第六十九章 叹息(2/2)
池隐回过神来:“没什么。有些乏了。”
池霜也不追问,又靠回车壁,喃喃道:“回去可得好好睡一觉……今儿走的路,够我歇三天的……”
马车辘辘地往前,碾过满地的落叶,碾过渐浓的暮色。
赋家的马车走的是另一条路。
赋上有些醉了,靠在车厢里打盹,呼吸渐渐沉了。赋止没叫他,只掀起一角车帘,望着窗外流逝的街景。暮色四合,店铺陆续上了门板,炊烟从巷子深处飘出来。
今日诗会,她其实一直留意着两个人。
崔珩的心思是写在脸上的。他看池隐时,那目光里带着点小心翼翼的试探,带着点藏不住的热切,还有几分明知不可为而为的固执。这样的目光,赋止见过太多,也见得太明白了。
可池隐看他时,目光里有什么呢?
有感激——感激他那句“雁字回时月满纱”解了她的围。有歉然——歉然于他的心意她无法回应。却独独没有那种光。那种女子看心上人时,眼底会不由自主亮起来的光。

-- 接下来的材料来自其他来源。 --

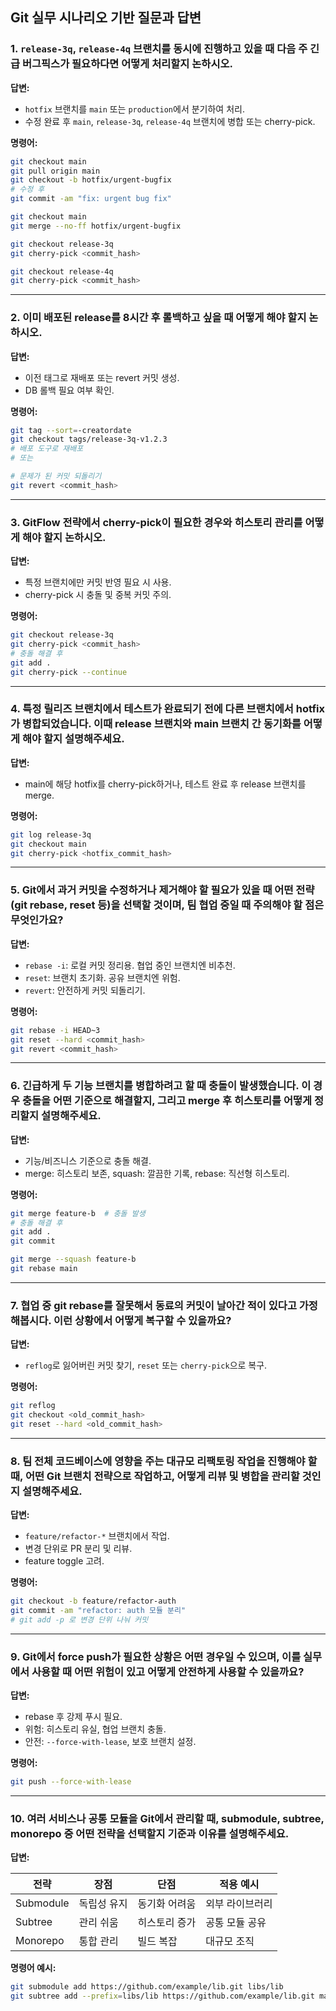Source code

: ## Git 실무 시나리오 기반 질문과 답변

### 1. `release-3q`, `release-4q` 브랜치를 동시에 진행하고 있을 때 다음 주 긴급 버그픽스가 필요하다면 어떻게 처리할지 논하시오.

**답변:**

* `hotfix` 브랜치를 `main` 또는 `production`에서 분기하여 처리.
* 수정 완료 후 `main`, `release-3q`, `release-4q` 브랜치에 병합 또는 cherry-pick.

**명령어:**

```bash
git checkout main
git pull origin main
git checkout -b hotfix/urgent-bugfix
# 수정 후
git commit -am "fix: urgent bug fix"

git checkout main
git merge --no-ff hotfix/urgent-bugfix

git checkout release-3q
git cherry-pick <commit_hash>

git checkout release-4q
git cherry-pick <commit_hash>
```

---

### 2. 이미 배포된 release를 8시간 후 롤백하고 싶을 때 어떻게 해야 할지 논하시오.

**답변:**

* 이전 태그로 재배포 또는 revert 커밋 생성.
* DB 롤백 필요 여부 확인.

**명령어:**

```bash
git tag --sort=-creatordate
git checkout tags/release-3q-v1.2.3
# 배포 도구로 재배포
# 또는

# 문제가 된 커밋 되돌리기
git revert <commit_hash>
```

---

### 3. GitFlow 전략에서 cherry-pick이 필요한 경우와 히스토리 관리를 어떻게 해야 할지 논하시오.

**답변:**

* 특정 브랜치에만 커밋 반영 필요 시 사용.
* cherry-pick 시 충돌 및 중복 커밋 주의.

**명령어:**

```bash
git checkout release-3q
git cherry-pick <commit_hash>
# 충돌 해결 후
git add .
git cherry-pick --continue
```

---

### 4. 특정 릴리즈 브랜치에서 테스트가 완료되기 전에 다른 브랜치에서 hotfix가 병합되었습니다. 이때 release 브랜치와 main 브랜치 간 동기화를 어떻게 해야 할지 설명해주세요.

**답변:**

* main에 해당 hotfix를 cherry-pick하거나, 테스트 완료 후 release 브랜치를 merge.

**명령어:**

```bash
git log release-3q
git checkout main
git cherry-pick <hotfix_commit_hash>
```

---

### 5. Git에서 과거 커밋을 수정하거나 제거해야 할 필요가 있을 때 어떤 전략(git rebase, reset 등)을 선택할 것이며, 팀 협업 중일 때 주의해야 할 점은 무엇인가요?

**답변:**

* `rebase -i`: 로컬 커밋 정리용. 협업 중인 브랜치엔 비추천.
* `reset`: 브랜치 초기화. 공유 브랜치엔 위험.
* `revert`: 안전하게 커밋 되돌리기.

**명령어:**

```bash
git rebase -i HEAD~3
git reset --hard <commit_hash>
git revert <commit_hash>
```

---

### 6. 긴급하게 두 기능 브랜치를 병합하려고 할 때 충돌이 발생했습니다. 이 경우 충돌을 어떤 기준으로 해결할지, 그리고 merge 후 히스토리를 어떻게 정리할지 설명해주세요.

**답변:**

* 기능/비즈니스 기준으로 충돌 해결.
* merge: 히스토리 보존, squash: 깔끔한 기록, rebase: 직선형 히스토리.

**명령어:**

```bash
git merge feature-b  # 충돌 발생
# 충돌 해결 후
git add .
git commit

git merge --squash feature-b
git rebase main
```

---

### 7. 협업 중 git rebase를 잘못해서 동료의 커밋이 날아간 적이 있다고 가정해봅시다. 이런 상황에서 어떻게 복구할 수 있을까요?

**답변:**

* `reflog`로 잃어버린 커밋 찾기, `reset` 또는 `cherry-pick`으로 복구.

**명령어:**

```bash
git reflog
git checkout <old_commit_hash>
git reset --hard <old_commit_hash>
```

---

### 8. 팀 전체 코드베이스에 영향을 주는 대규모 리팩토링 작업을 진행해야 할 때, 어떤 Git 브랜치 전략으로 작업하고, 어떻게 리뷰 및 병합을 관리할 것인지 설명해주세요.

**답변:**

* `feature/refactor-*` 브랜치에서 작업.
* 변경 단위로 PR 분리 및 리뷰.
* feature toggle 고려.

**명령어:**

```bash
git checkout -b feature/refactor-auth
git commit -am "refactor: auth 모듈 분리"
# git add -p 로 변경 단위 나눠 커밋
```

---

### 9. Git에서 force push가 필요한 상황은 어떤 경우일 수 있으며, 이를 실무에서 사용할 때 어떤 위험이 있고 어떻게 안전하게 사용할 수 있을까요?

**답변:**

* rebase 후 강제 푸시 필요.
* 위험: 히스토리 유실, 협업 브랜치 충돌.
* 안전: `--force-with-lease`, 보호 브랜치 설정.

**명령어:**

```bash
git push --force-with-lease
```

---

### 10. 여러 서비스나 공통 모듈을 Git에서 관리할 때, submodule, subtree, monorepo 중 어떤 전략을 선택할지 기준과 이유를 설명해주세요.

**답변:**

| 전략        | 장점     | 단점      | 적용 예시    |
| --------- | ------ | ------- | -------- |
| Submodule | 독립성 유지 | 동기화 어려움 | 외부 라이브러리 |
| Subtree   | 관리 쉬움  | 히스토리 증가 | 공통 모듈 공유 |
| Monorepo  | 통합 관리  | 빌드 복잡   | 대규모 조직   |

**명령어 예시:**

```bash
git submodule add https://github.com/example/lib.git libs/lib
git subtree add --prefix=libs/lib https://github.com/example/lib.git main --squash
```
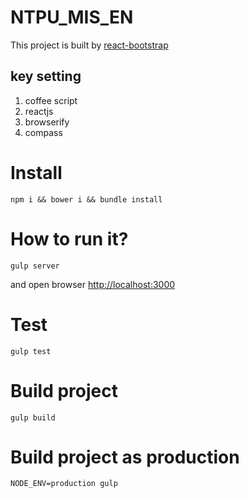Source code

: NTPU_MIS_EN
=====================

This project is built by [react-bootstrap](http://react-bootstrap.github.io)

## key setting
1. coffee script
2. reactjs
3. browserify
4. compass

# Install

```shell
npm i && bower i && bundle install
```

# How to run it?

```shell
gulp server
```
and open browser <http://localhost:3000>

# Test

```shell
gulp test
```

# Build project

```shell
gulp build
```

# Build project as production

```shell
NODE_ENV=production gulp
```

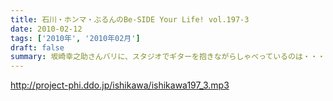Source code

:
 ```yaml
---
title: 石川・ホンマ・ぶるんのBe-SIDE Your Life! vol.197-3
date: 2010-02-12
tags: ['2010年', '2010年02月']
draft: false
summary: 坂崎幸之助さんバリに、スタジオでギターを抱きながらしゃべっているのは・・・「オリジナル作成」「お茶の水」「スタジオ入り」などなんともな会話が展開中。そんなマンゴースタジオ。NAMAE
---
```


http://project-phi.ddo.jp/ishikawa/ishikawa197_3.mp3
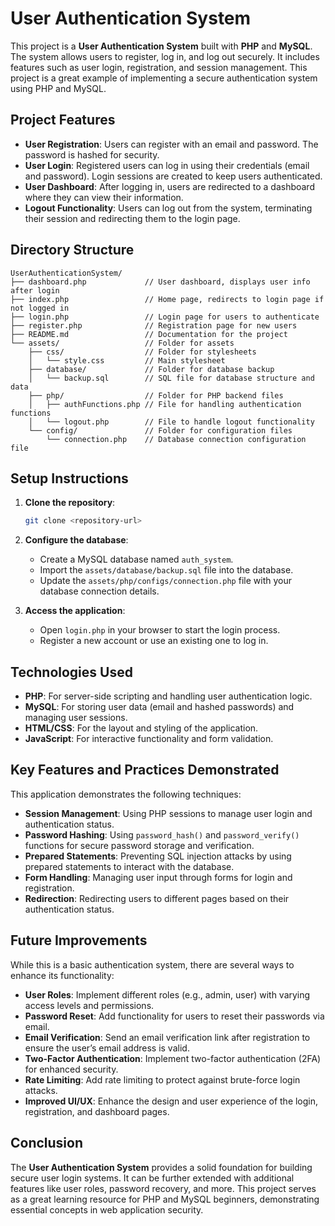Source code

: # User Authentication System

This project is a **User Authentication System** built with **PHP** and **MySQL**. The system allows users to register, log in, and log out securely. It includes features such as user login, registration, and session management. This project is a great example of implementing a secure authentication system using PHP and MySQL.

## Project Features

- **User Registration**: Users can register with an email and password. The password is hashed for security.
- **User Login**: Registered users can log in using their credentials (email and password). Login sessions are created to keep users authenticated.
- **User Dashboard**: After logging in, users are redirected to a dashboard where they can view their information.
- **Logout Functionality**: Users can log out from the system, terminating their session and redirecting them to the login page.

## Directory Structure

```
UserAuthenticationSystem/
├── dashboard.php             // User dashboard, displays user info after login
├── index.php                 // Home page, redirects to login page if not logged in
├── login.php                 // Login page for users to authenticate
├── register.php              // Registration page for new users
├── README.md                 // Documentation for the project
└── assets/                   // Folder for assets
    ├── css/                  // Folder for stylesheets
    │   └── style.css         // Main stylesheet
    ├── database/             // Folder for database backup
    │   └── backup.sql        // SQL file for database structure and data
    ├── php/                  // Folder for PHP backend files
    │   ├── authFunctions.php // File for handling authentication functions
    │   └── logout.php        // File to handle logout functionality
    └── config/               // Folder for configuration files
        └── connection.php    // Database connection configuration file
```

## Setup Instructions

1. **Clone the repository**:
   ```bash
   git clone <repository-url>
   ```

2. **Configure the database**:
   - Create a MySQL database named `auth_system`.
   - Import the `assets/database/backup.sql` file into the database.
   - Update the `assets/php/configs/connection.php` file with your database connection details.

3. **Access the application**:
   - Open `login.php` in your browser to start the login process.
   - Register a new account or use an existing one to log in.

## Technologies Used

- **PHP**: For server-side scripting and handling user authentication logic.
- **MySQL**: For storing user data (email and hashed passwords) and managing user sessions.
- **HTML/CSS**: For the layout and styling of the application.
- **JavaScript**: For interactive functionality and form validation.

## Key Features and Practices Demonstrated

This application demonstrates the following techniques:

- **Session Management**: Using PHP sessions to manage user login and authentication status.
- **Password Hashing**: Using `password_hash()` and `password_verify()` functions for secure password storage and verification.
- **Prepared Statements**: Preventing SQL injection attacks by using prepared statements to interact with the database.
- **Form Handling**: Managing user input through forms for login and registration.
- **Redirection**: Redirecting users to different pages based on their authentication status.

## Future Improvements

While this is a basic authentication system, there are several ways to enhance its functionality:

- **User Roles**: Implement different roles (e.g., admin, user) with varying access levels and permissions.
- **Password Reset**: Add functionality for users to reset their passwords via email.
- **Email Verification**: Send an email verification link after registration to ensure the user’s email address is valid.
- **Two-Factor Authentication**: Implement two-factor authentication (2FA) for enhanced security.
- **Rate Limiting**: Add rate limiting to protect against brute-force login attacks.
- **Improved UI/UX**: Enhance the design and user experience of the login, registration, and dashboard pages.

## Conclusion

The **User Authentication System** provides a solid foundation for building secure user login systems. It can be further extended with additional features like user roles, password recovery, and more. This project serves as a great learning resource for PHP and MySQL beginners, demonstrating essential concepts in web application security.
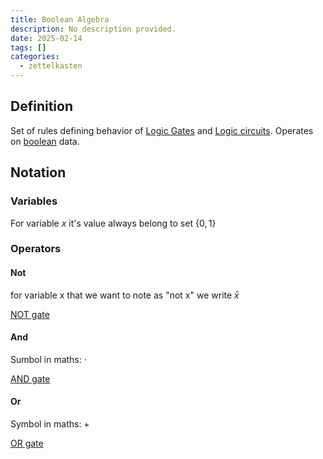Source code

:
 ```yaml
---
title: Boolean Algebra
description: No description provided.
date: 2025-02-14
tags: []
categories:
  - zettelkasten
---
```


## Definition

Set of rules defining behavior of [Logic Gates](Logic%20Gates.md) and [Logic circuits](Logic%20circuits.md). Operates on [boolean](boolean) data.

## Notation

### Variables

For variable $x$ it's value always belong to set $\{{0,1}\}$ 

### Operators

#### Not

for variable x that we want to note as "not x" we write $\bar{x}$ 

[NOT gate](NOT%20gate.md) 

#### And

Sumbol in maths: $\cdot$

[AND gate](AND%20gate.md)

#### Or

Symbol in maths: $+$ 

[OR gate](OR%20gate.md)
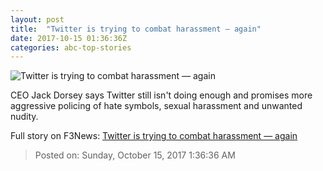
 ```yaml
---
layout: post
title:  "Twitter is trying to combat harassment — again"
date: 2017-10-15 01:36:36Z
categories: abc-top-stories
---
```


![Twitter is trying to combat harassment — again](http://www.abc.net.au/news/image/5378872-1x1-700x700.jpg)

CEO Jack Dorsey says Twitter still isn't doing enough and promises more aggressive policing of hate symbols, sexual harassment and unwanted nudity.


Full story on F3News: [Twitter is trying to combat harassment — again](http://www.f3nws.com/n/uuYJ2H)

> Posted on: Sunday, October 15, 2017 1:36:36 AM
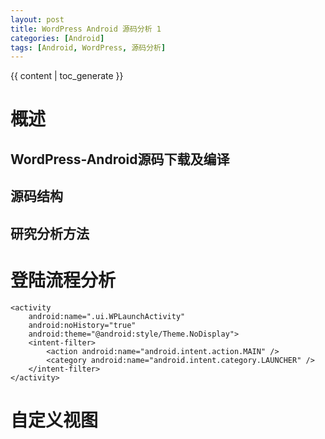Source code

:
 ```yaml
---
layout: post
title: WordPress Android 源码分析 1
categories: [Android]
tags: [Android, WordPress, 源码分析]
---
```


{{ content | toc_generate }}

#  概述

## WordPress-Android源码下载及编译

## 源码结构

## 研究分析方法

# 登陆流程分析


    <activity
        android:name=".ui.WPLaunchActivity"
        android:noHistory="true"
        android:theme="@android:style/Theme.NoDisplay">
        <intent-filter>
            <action android:name="android.intent.action.MAIN" />
            <category android:name="android.intent.category.LAUNCHER" />
        </intent-filter>
    </activity>



# 自定义视图
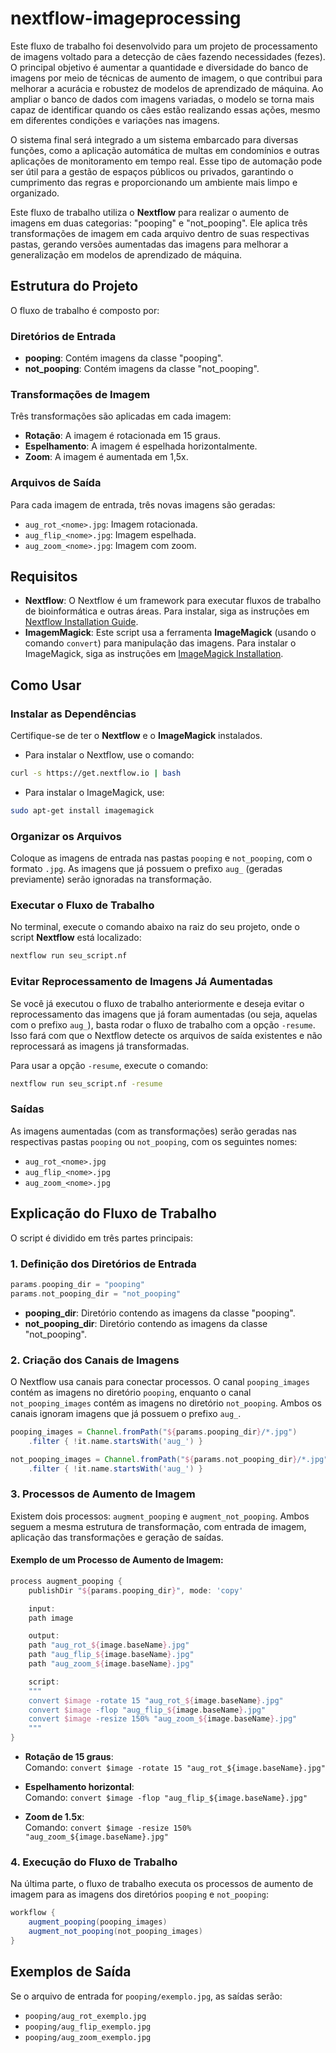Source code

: # nextflow-imageprocessing

Este fluxo de trabalho foi desenvolvido para um projeto de processamento de imagens voltado para a detecção de cães fazendo necessidades (fezes). O principal objetivo é aumentar a quantidade e diversidade do banco de imagens por meio de técnicas de aumento de imagem, o que contribui para melhorar a acurácia e robustez de modelos de aprendizado de máquina. Ao ampliar o banco de dados com imagens variadas, o modelo se torna mais capaz de identificar quando os cães estão realizando essas ações, mesmo em diferentes condições e variações nas imagens.

O sistema final será integrado a um sistema embarcado para diversas funções, como a aplicação automática de multas em condomínios e outras aplicações de monitoramento em tempo real. Esse tipo de automação pode ser útil para a gestão de espaços públicos ou privados, garantindo o cumprimento das regras e proporcionando um ambiente mais limpo e organizado.

Este fluxo de trabalho utiliza o **Nextflow** para realizar o aumento de imagens em duas categorias: "pooping" e "not_pooping". Ele aplica três transformações de imagem em cada arquivo dentro de suas respectivas pastas, gerando versões aumentadas das imagens para melhorar a generalização em modelos de aprendizado de máquina.

## Estrutura do Projeto

O fluxo de trabalho é composto por:

### Diretórios de Entrada
- **pooping**: Contém imagens da classe "pooping".
- **not_pooping**: Contém imagens da classe "not_pooping".

### Transformações de Imagem
Três transformações são aplicadas em cada imagem:
- **Rotação**: A imagem é rotacionada em 15 graus.
- **Espelhamento**: A imagem é espelhada horizontalmente.
- **Zoom**: A imagem é aumentada em 1,5x.

### Arquivos de Saída
Para cada imagem de entrada, três novas imagens são geradas:
- `aug_rot_<nome>.jpg`: Imagem rotacionada.
- `aug_flip_<nome>.jpg`: Imagem espelhada.
- `aug_zoom_<nome>.jpg`: Imagem com zoom.

## Requisitos

- **Nextflow**: O Nextflow é um framework para executar fluxos de trabalho de bioinformática e outras áreas. Para instalar, siga as instruções em [Nextflow Installation Guide](https://www.nextflow.io/docs/latest/getstarted.html).
- **ImagemMagick**: Este script usa a ferramenta **ImageMagick** (usando o comando `convert`) para manipulação das imagens. Para instalar o ImageMagick, siga as instruções em [ImageMagick Installation](https://imagemagick.org/script/download.php).

## Como Usar

### Instalar as Dependências
Certifique-se de ter o **Nextflow** e o **ImageMagick** instalados.

- Para instalar o Nextflow, use o comando:

```bash
curl -s https://get.nextflow.io | bash
```

- Para instalar o ImageMagick, use:

```bash
sudo apt-get install imagemagick
```

### Organizar os Arquivos
Coloque as imagens de entrada nas pastas `pooping` e `not_pooping`, com o formato `.jpg`. As imagens que já possuem o prefixo `aug_` (geradas previamente) serão ignoradas na transformação.

### Executar o Fluxo de Trabalho
No terminal, execute o comando abaixo na raiz do seu projeto, onde o script **Nextflow** está localizado:

```bash
nextflow run seu_script.nf
```

### Evitar Reprocessamento de Imagens Já Aumentadas
Se você já executou o fluxo de trabalho anteriormente e deseja evitar o reprocessamento das imagens que já foram aumentadas (ou seja, aquelas com o prefixo `aug_`), basta rodar o fluxo de trabalho com a opção `-resume`. Isso fará com que o Nextflow detecte os arquivos de saída existentes e não reprocessará as imagens já transformadas.

Para usar a opção `-resume`, execute o comando:

```bash
nextflow run seu_script.nf -resume
```

### Saídas
As imagens aumentadas (com as transformações) serão geradas nas respectivas pastas `pooping` ou `not_pooping`, com os seguintes nomes:
- `aug_rot_<nome>.jpg`
- `aug_flip_<nome>.jpg`
- `aug_zoom_<nome>.jpg`

## Explicação do Fluxo de Trabalho

O script é dividido em três partes principais:

### 1. Definição dos Diretórios de Entrada

```groovy
params.pooping_dir = "pooping"
params.not_pooping_dir = "not_pooping"
```

- **pooping_dir**: Diretório contendo as imagens da classe "pooping".
- **not_pooping_dir**: Diretório contendo as imagens da classe "not_pooping".

### 2. Criação dos Canais de Imagens

O Nextflow usa canais para conectar processos. O canal `pooping_images` contém as imagens no diretório `pooping`, enquanto o canal `not_pooping_images` contém as imagens no diretório `not_pooping`. Ambos os canais ignoram imagens que já possuem o prefixo `aug_`.

```groovy
pooping_images = Channel.fromPath("${params.pooping_dir}/*.jpg")
    .filter { !it.name.startsWith('aug_') }

not_pooping_images = Channel.fromPath("${params.not_pooping_dir}/*.jpg")
    .filter { !it.name.startsWith('aug_') }
```

### 3. Processos de Aumento de Imagem

Existem dois processos: `augment_pooping` e `augment_not_pooping`. Ambos seguem a mesma estrutura de transformação, com entrada de imagem, aplicação das transformações e geração de saídas.

#### Exemplo de um Processo de Aumento de Imagem:

```groovy
process augment_pooping {
    publishDir "${params.pooping_dir}", mode: 'copy'

    input:
    path image

    output:
    path "aug_rot_${image.baseName}.jpg"
    path "aug_flip_${image.baseName}.jpg"
    path "aug_zoom_${image.baseName}.jpg"

    script:
    """
    convert $image -rotate 15 "aug_rot_${image.baseName}.jpg"
    convert $image -flop "aug_flip_${image.baseName}.jpg"
    convert $image -resize 150% "aug_zoom_${image.baseName}.jpg"
    """
}
```

- **Rotação de 15 graus**:  
  Comando: `convert $image -rotate 15 "aug_rot_${image.baseName}.jpg"`

- **Espelhamento horizontal**:  
  Comando: `convert $image -flop "aug_flip_${image.baseName}.jpg"`

- **Zoom de 1.5x**:  
  Comando: `convert $image -resize 150% "aug_zoom_${image.baseName}.jpg"`

### 4. Execução do Fluxo de Trabalho

Na última parte, o fluxo de trabalho executa os processos de aumento de imagem para as imagens dos diretórios `pooping` e `not_pooping`:

```groovy
workflow {
    augment_pooping(pooping_images)
    augment_not_pooping(not_pooping_images)
}
```

## Exemplos de Saída

Se o arquivo de entrada for `pooping/exemplo.jpg`, as saídas serão:
- `pooping/aug_rot_exemplo.jpg`
- `pooping/aug_flip_exemplo.jpg`
- `pooping/aug_zoom_exemplo.jpg`
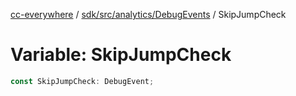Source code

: [cc-everywhere](../../../../../index.md) / [sdk/src/analytics/DebugEvents](../index.md) / SkipJumpCheck

# Variable: SkipJumpCheck

```ts
const SkipJumpCheck: DebugEvent;
```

赋止想起池隐联句时的模样。她立在人群里,安安静静的,既不争着出风头,也不刻意藏拙。旁人说话时,她听着;轮到她时,她开口便是那句“数声征雁过潇湘”。那样疏淡,又那样恰到好处,像是秋日黄昏落在水面上的一抹斜阳。
还有井边那一幕。
“听见秋天在井底叹息。”
这话旁人听来是痴话、是玄话,赋止却知道,那是真话。她自己也听过井底的声音,也听过山谷的风、暗流的水,知道那些声音里藏着什么。只是她没想到,池隐这样一个温温软软、话都不多说几句的姑娘,竟也会听见那些。
“哥,”她忽然开口。
赋上迷迷糊糊睁开眼:“嗯?”
“你觉得崔珩如何?”
赋上打了个呵欠,揉揉眼睛:“崔二郎?人不错,爽快,没那些弯弯绕。就是……”他想了想,“就是太直了些,什么事都写在脸上。”
“那池隐呢?”
赋上清醒了些,坐直身子,看向妹妹:“池家姑娘……”他沉吟片刻,“是个好的。只是性子太静,心思也太深,叫人看不透。”他顿了顿,眼里浮起几分探究,“你问这个做什么?”
赋止笑了笑,没答话,又转头去看窗外。
赋上盯着她的侧脸看了半晌,忽然问:“你今日倒是对他们格外留意。”
“谈不上格外。”赋止淡淡道,“只是觉得……有些意思。”
“什么意思?”
赋止沉默了一会儿,才说:“今日崔珩替她解围,她该感激的。可她看崔珩的眼神,倒像是……像是心里装着别的事。”
赋上皱起眉:“别的事?什么别的事?”
赋止摇摇头,没再说话。
马车辘辘地往前,暮色越来越浓。街边的灯笼次第亮起来,昏黄的光晕在风里轻轻摇晃。赋止望着那些灯火,忽然想起池隐站在井边的样子——她俯身去听时,肩颈的线条微微绷紧,像是在倾听什么遥远的声音。直起身时,眼底有一瞬间的空茫,像是刚从梦里醒来。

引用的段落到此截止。